*Exercise description*
Every line below from the one with "image_viewer.py : メインウィンドウと画像処理のロジック" through the one with "- https://regexr.com/" should be retyped exactly, both ends included; no other lines and no pictures.
'''
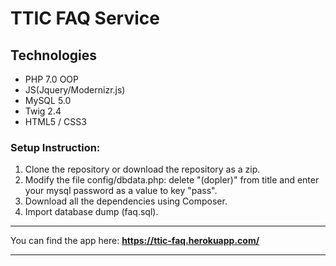 # TTIC FAQ Service

## Technologies

- PHP 7.0 OOP
- JS(Jquery/Modernizr.js)
- MySQL 5.0
- Twig 2.4
- HTML5 / CSS3

### Setup Instruction:
1. Clone the repository or download the repository as a zip.
2. Modify the file config/dbdata.php: delete "(dopler)" from title and enter your mysql password as a value to key "pass".
3. Download all the dependencies using Composer.
4. Import database dump (faq.sql).

***

You can find the app here: **https://ttic-faq.herokuapp.com/**

***

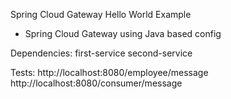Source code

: Spring Cloud Gateway Hello World Example

- Spring Cloud Gateway using Java based config

Dependencies:
first-service
second-service

Tests:
http://localhost:8080/employee/message
http://localhost:8080/consumer/message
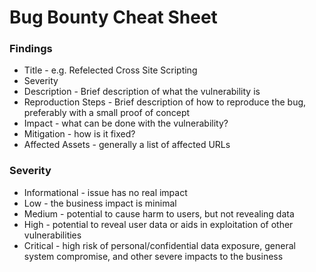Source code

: # Bug Bounty Cheat Sheet

### Findings

- Title - e.g. Refelected Cross Site Scripting
- Severity
- Description - Brief description of what the vulnerability is
- Reproduction Steps - Brief description of how to reproduce the bug, preferably with a small proof of concept
- Impact - what can be done with the vulnerability?
- Mitigation - how is it fixed?
- Affected Assets - generally a list of affected URLs

### Severity

- Informational - issue has no real impact
- Low - the business impact is minimal
- Medium - potential to cause harm to users, but not revealing data
- High - potential to reveal user data or aids in exploitation of other vulnerabilities
- Critical - high risk of personal/confidential data exposure, general system compromise, and other severe impacts to the business
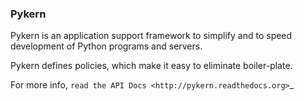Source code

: ### Pykern

Pykern is an application support framework to simplify and to speed
development of Python programs and servers.

Pykern defines policies, which make it easy to eliminate boiler-plate.

For more info, `read the API Docs <http://pykern.readthedocs.org>`_
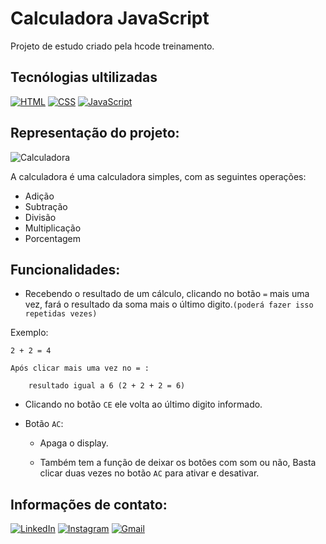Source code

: # Calculadora JavaScript

Projeto de estudo criado pela hcode treinamento.

## Tecnólogias ultilizadas
[![HTML](https://img.shields.io/badge/HTML-FF5733?style=for-the-badge&logo=html5&logoColor=white)](https://developer.mozilla.org/en-US/docs/Web/HTML) [![CSS](https://img.shields.io/badge/CSS-2965f1?style=for-the-badge&logo=css3&logoColor=white)](https://developer.mozilla.org/en-US/docs/Web/CSS) [![JavaScript](https://img.shields.io/badge/JavaScript-F7DF1E?style=for-the-badge&logo=javascript&logoColor=black)](https://developer.mozilla.org/en-US/docs/Web/JavaScript)

## Representação do projeto:

![Calculadora](https://firebasestorage.googleapis.com/v0/b/hcode-com-br.appspot.com/o/calculadora-hcode.jpg?alt=media&token=5406aa3f-b965-401c-9b4e-654609c78b33)

A calculadora é uma calculadora simples, com as seguintes operações:

 * Adição
 * Subtração
 * Divisão
 * Multiplicação
 * Porcentagem

## Funcionalidades:

 - Recebendo o resultado de um cálculo, clicando no botão `=` mais uma vez, fará o resultado da soma mais o último digito.`(poderá fazer isso repetidas vezes)`

 Exemplo:
    
    2 + 2 = 4

    Após clicar mais uma vez no = :

        resultado igual a 6 (2 + 2 + 2 = 6)

- Clicando no botão `CE` ele volta ao último digito informado.

- Botão `AC`:

    - Apaga o display.

    - Também tem a função de deixar os botões com som ou não, Basta clicar duas vezes no botão `AC` para ativar e desativar.

## Informações de contato:

[![LinkedIn](https://img.shields.io/badge/LinkedIn-0077B5?style=for-the-badge&logo=linkedin&logoColor=white)](https://www.linkedin.com/in/luana-maria-desenvolvedora-front-end/) [![Instagram](https://img.shields.io/badge/-Instagram-%23E4405F?style=for-the-badge&logo=instagram&logoColor=white)](https://www.instagram.com/printf.luana._/) [![Gmail](https://img.shields.io/badge/Gmail-333333?style=for-the-badge&logo=gmail&logoColor=red)](mailto:luanamaria676l@gmail.com)
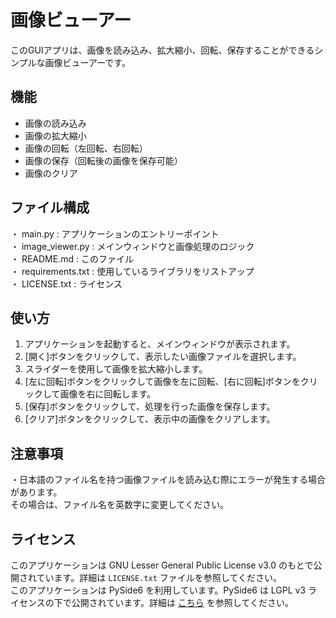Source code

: # 画像ビューアー
このGUIアプリは、画像を読み込み、拡大縮小、回転、保存することができるシンプルな画像ビューアーです。

## 機能
- 画像の読み込み
- 画像の拡大縮小
- 画像の回転（左回転、右回転）
- 画像の保存（回転後の画像を保存可能）
- 画像のクリア

## ファイル構成
・ main.py : アプリケーションのエントリーポイント  
・ image_viewer.py : メインウィンドウと画像処理のロジック  
・ README.md : このファイル  
・ requirements.txt : 使用しているライブラリをリストアップ  
・ LICENSE.txt : ライセンス  

## 使い方
1. アプリケーションを起動すると、メインウィンドウが表示されます。  
2. [開く]ボタンをクリックして、表示したい画像ファイルを選択します。  
3. スライダーを使用して画像を拡大縮小します。  
4. [左に回転]ボタンをクリックして画像を左に回転、[右に回転]ボタンをクリックして画像を右に回転します。  
5. [保存]ボタンをクリックして、処理を行った画像を保存します。  
6. [クリア]ボタンをクリックして、表示中の画像をクリアします。  

## 注意事項
・日本語のファイル名を持つ画像ファイルを読み込む際にエラーが発生する場合があります。  
その場合は、ファイル名を英数字に変更してください。

## ライセンス
このアプリケーションは GNU Lesser General Public License v3.0 のもとで公開されています。詳細は `LICENSE.txt` ファイルを参照してください。  
このアプリケーションは PySide6 を利用しています。PySide6 は LGPL v3 ライセンスの下で公開されています。詳細は [こちら](https://www.qt.io/licensing/) を参照してください。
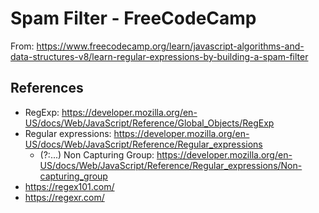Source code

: # Spam Filter - FreeCodeCamp

From: https://www.freecodecamp.org/learn/javascript-algorithms-and-data-structures-v8/learn-regular-expressions-by-building-a-spam-filter

## References

- RegExp: https://developer.mozilla.org/en-US/docs/Web/JavaScript/Reference/Global_Objects/RegExp
- Regular expressions: https://developer.mozilla.org/en-US/docs/Web/JavaScript/Reference/Regular_expressions
    - (?:...) Non Capturing Group: https://developer.mozilla.org/en-US/docs/Web/JavaScript/Reference/Regular_expressions/Non-capturing_group
- https://regex101.com/
- https://regexr.com/
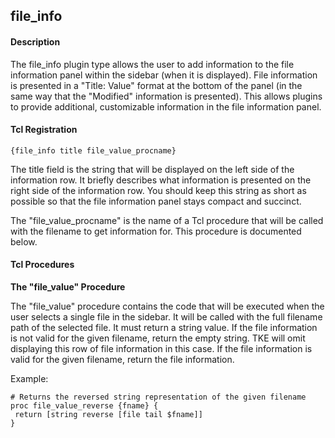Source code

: ## file\_info

#### Description

The file\_info plugin type allows the user to add information to the file information panel within the sidebar (when it is displayed). File information is presented in a "Title: Value" format at the bottom of the panel (in the same way that the "Modified" information is presented). This allows plugins to provide additional, customizable information in the file information panel.

#### Tcl Registration

	{file_info title file_value_procname}

The title field is the string that will be displayed on the left side of the information row. It briefly describes what information is presented on the right side of the information row. You should keep this string as short as possible so that the file information panel stays compact and succinct.

The "file\_value\_procname" is the name of a Tcl procedure that will be called with the filename to get information for. This procedure is documented below.

#### Tcl Procedures

**The "file\_value" Procedure**

The "file\_value" procedure contains the code that will be executed when the user selects a single file in the sidebar. It will be called with the full filename path of the selected file. It must return a string value. If the file information is not valid for the given filename, return the empty string. TKE will omit displaying this row of file information in this case. If the file information is valid for the given filename, return the file information.
 
Example:

	# Returns the reversed string representation of the given filename
	proc file_value_reverse {fname} {
	 return [string reverse [file tail $fname]]
	}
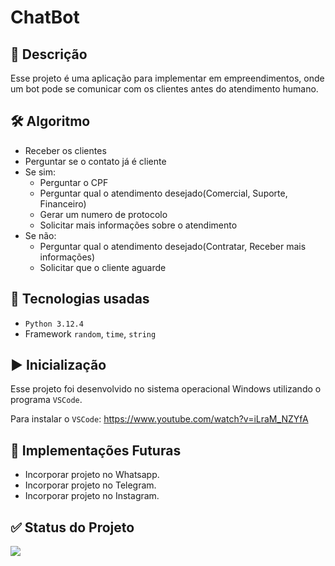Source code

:# ChatBot

## 💬 Descrição</h2>
Esse projeto é uma aplicação para implementar em empreendimentos, onde um bot pode se comunicar com os clientes antes do atendimento humano.

## 🛠️ Algoritmo
- Receber os clientes
- Perguntar se o contato já é cliente
- Se sim:
    - Perguntar o CPF
    - Perguntar qual o atendimento desejado(Comercial, Suporte, Financeiro)
    - Gerar um numero de protocolo
    - Solicitar mais informações sobre o atendimento
- Se não:
    - Perguntar qual o atendimento desejado(Contratar, Receber mais informações)
    - Solicitar que o cliente aguarde

## 👾 Tecnologias usadas
- ``Python 3.12.4``
- Framework ``random``, ``time``, ``string``

## ▶ Inicialização
Esse projeto foi desenvolvido no sistema operacional Windows utilizando o programa ``VSCode``.

Para instalar o ``VSCode``: https://www.youtube.com/watch?v=iLraM_NZYfA

## 🔮 Implementações Futuras
- Incorporar projeto no Whatsapp.
- Incorporar projeto no Telegram.
- Incorporar projeto no Instagram.

## ✅ Status do Projeto
<img loading="lazy" src="http://img.shields.io/static/v1?label=STATUS&message=EM%20DESENVOLVIMENTO&color=GREEN&style=for-the-badge"/>
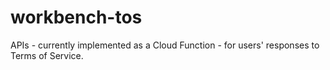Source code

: # workbench-tos
APIs - currently implemented as a Cloud Function - for users' responses to Terms of Service.
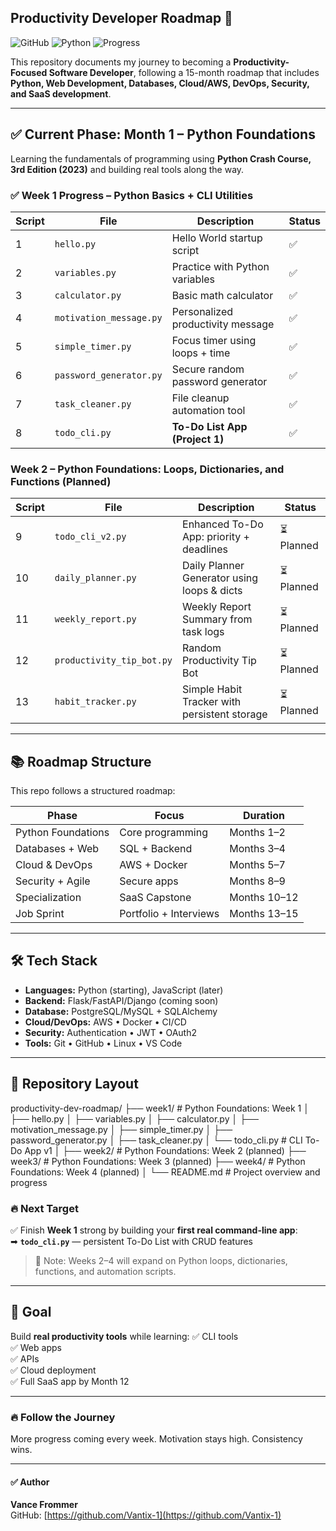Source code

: ## Productivity Developer Roadmap 🚀
![GitHub](https://img.shields.io/badge/GitHub-Repo-black?logo=github&logoColor=white)
![Python](https://img.shields.io/badge/Python-3.11-blue?logo=python&logoColor=white)
![Progress](https://img.shields.io/badge/Week%202-Planned-lightgrey)

This repository documents my journey to becoming a **Productivity-Focused Software Developer**, following a 15-month roadmap that includes **Python, Web Development, Databases, Cloud/AWS, DevOps, Security, and SaaS development**.

---

## ✅ Current Phase: Month 1 – Python Foundations
Learning the fundamentals of programming using **Python Crash Course, 3rd Edition (2023)** and building real tools along the way.

### ✅ Week 1 Progress – Python Basics + CLI Utilities
| Script | File | Description | Status |
|--------|------|-------------|--------|
| 1 | `hello.py` | Hello World startup script | ✅ |
| 2 | `variables.py` | Practice with Python variables | ✅ |
| 3 | `calculator.py` | Basic math calculator | ✅ |
| 4 | `motivation_message.py` | Personalized productivity message | ✅ |
| 5 | `simple_timer.py` | Focus timer using loops + time | ✅ |
| 6 | `password_generator.py` | Secure random password generator | ✅ |
| 7 | `task_cleaner.py` | File cleanup automation tool | ✅ |
| 8 | `todo_cli.py` | **To-Do List App (Project 1)** | ✅ |

### Week 2 – Python Foundations: Loops, Dictionaries, and Functions (Planned)
| Script | File | Description | Status |
|--------|------|-------------|--------|
| 9 | `todo_cli_v2.py` | Enhanced To-Do App: priority + deadlines | ⏳ Planned |
| 10 | `daily_planner.py` | Daily Planner Generator using loops & dicts | ⏳ Planned |
| 11 | `weekly_report.py` | Weekly Report Summary from task logs | ⏳ Planned |
| 12 | `productivity_tip_bot.py` | Random Productivity Tip Bot | ⏳ Planned |
| 13 | `habit_tracker.py` | Simple Habit Tracker with persistent storage | ⏳ Planned |

---
## 📚 Roadmap Structure
This repo follows a structured roadmap:

| Phase | Focus | Duration |
|-------|-------|----------|
| Python Foundations | Core programming | Months 1–2 |
| Databases + Web | SQL + Backend | Months 3–4 |
| Cloud & DevOps | AWS + Docker | Months 5–7 |
| Security + Agile | Secure apps | Months 8–9 |
| Specialization | SaaS Capstone | Months 10–12 |
| Job Sprint | Portfolio + Interviews | Months 13–15 |

---

## 🛠️ Tech Stack
- **Languages:** Python (starting), JavaScript (later)
- **Backend:** Flask/FastAPI/Django (coming soon)
- **Database:** PostgreSQL/MySQL + SQLAlchemy
- **Cloud/DevOps:** AWS • Docker • CI/CD
- **Security:** Authentication • JWT • OAuth2
- **Tools:** Git • GitHub • Linux • VS Code

---

## 📂 Repository Layout
productivity-dev-roadmap/
├── week1/ # Python Foundations: Week 1
│ ├── hello.py
│ ├── variables.py
│ ├── calculator.py
│ ├── motivation_message.py
│ ├── simple_timer.py
│ ├── password_generator.py
│ ├── task_cleaner.py
│ └── todo_cli.py # CLI To-Do App v1
│
├── week2/ # Python Foundations: Week 2 (planned)
├── week3/ # Python Foundations: Week 3 (planned)
├── week4/ # Python Foundations: Week 4 (planned)
│
└── README.md # Project overview and progress


### 🔥 Next Target
✅ Finish **Week 1** strong by building your **first real command-line app**:  
➡ **`todo_cli.py`** — persistent To-Do List with CRUD features  

> 📌 Note: Weeks 2–4 will expand on Python loops, dictionaries, functions, and automation scripts.

---

## 🌟 Goal
Build **real productivity tools** while learning:
✅ CLI tools  
✅ Web apps  
✅ APIs  
✅ Cloud deployment  
✅ Full SaaS app by Month 12  

---

### 🔥 Follow the Journey
More progress coming every week. Motivation stays high. Consistency wins.

---

#### ✅ Author
**Vance Frommer**  
GitHub: [https://github.com/Vantix-1](https://github.com/Vantix-1)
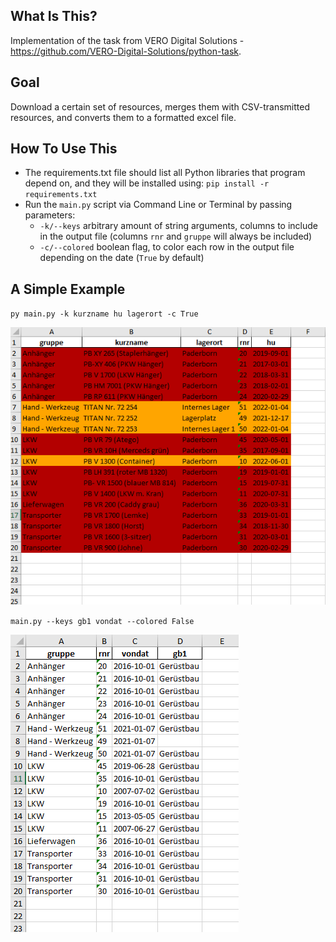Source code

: ## What Is This?


Implementation of the task from VERO Digital Solutions - https://github.com/VERO-Digital-Solutions/python-task.

## Goal


Download a certain set of resources, merges them with CSV-transmitted resources, and converts them to a formatted excel file.

## How To Use This


- The requirements.txt file should list all Python libraries that program depend on, and they will be installed using:
`pip install -r requirements.txt`
- Run the `main.py` script via Command Line or Terminal by passing parameters:
  - `-k/--keys` arbitrary amount of string arguments, columns to include in the output file (columns `rnr` and `gruppe` will always be included)
  - `-c/--colored` boolean flag, to color each row in the output file depending on the date (`True` by default)


## A Simple Example


`py main.py -k kurzname hu lagerort -c True`

![image info](images/output.png)

`main.py --keys gb1 vondat --colored False`

![image info](images/output2.png)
'''
*Written response*
・ image_viewer.py : メインウィンドウと画像処理のロジック  
・ README.md : このファイル  
・ requirements.txt : 使用しているライブラリをリストアップ  
・ LICENSE.txt : ライセンス  

## 使い方
1. アプリケーションを起動すると、メインウィンドウが表示されます。  
2. [開く]ボタンをクリックして、表示したい画像ファイルを選択します。  
3. スライダーを使用して画像を拡大縮小します。  
4. [左に回転]ボタンをクリックして画像を左に回転、[右に回転]ボタンをクリックして画像を右に回転します。  
5. [保存]ボタンをクリックして、処理を行った画像を保存します。  
6. [クリア]ボタンをクリックして、表示中の画像をクリアします。  

## 注意事項
・日本語のファイル名を持つ画像ファイルを読み込む際にエラーが発生する場合があります。  
その場合は、ファイル名を英数字に変更してください。

## ライセンス
このアプリケーションは GNU Lesser General Public License v3.0 のもとで公開されています。詳細は `LICENSE.txt` ファイルを参照してください。  
このアプリケーションは PySide6 を利用しています。PySide6 は LGPL v3 ライセンスの下で公開されています。詳細は [こちら](https://www.qt.io/licensing/) を参照してください。
Source code

: # Spam Filter - FreeCodeCamp

From: https://www.freecodecamp.org/learn/javascript-algorithms-and-data-structures-v8/learn-regular-expressions-by-building-a-spam-filter

## References

- RegExp: https://developer.mozilla.org/en-US/docs/Web/JavaScript/Reference/Global_Objects/RegExp
- Regular expressions: https://developer.mozilla.org/en-US/docs/Web/JavaScript/Reference/Regular_expressions
    - (?:...) Non Capturing Group: https://developer.mozilla.org/en-US/docs/Web/JavaScript/Reference/Regular_expressions/Non-capturing_group
- https://regex101.com/
- https://regexr.com/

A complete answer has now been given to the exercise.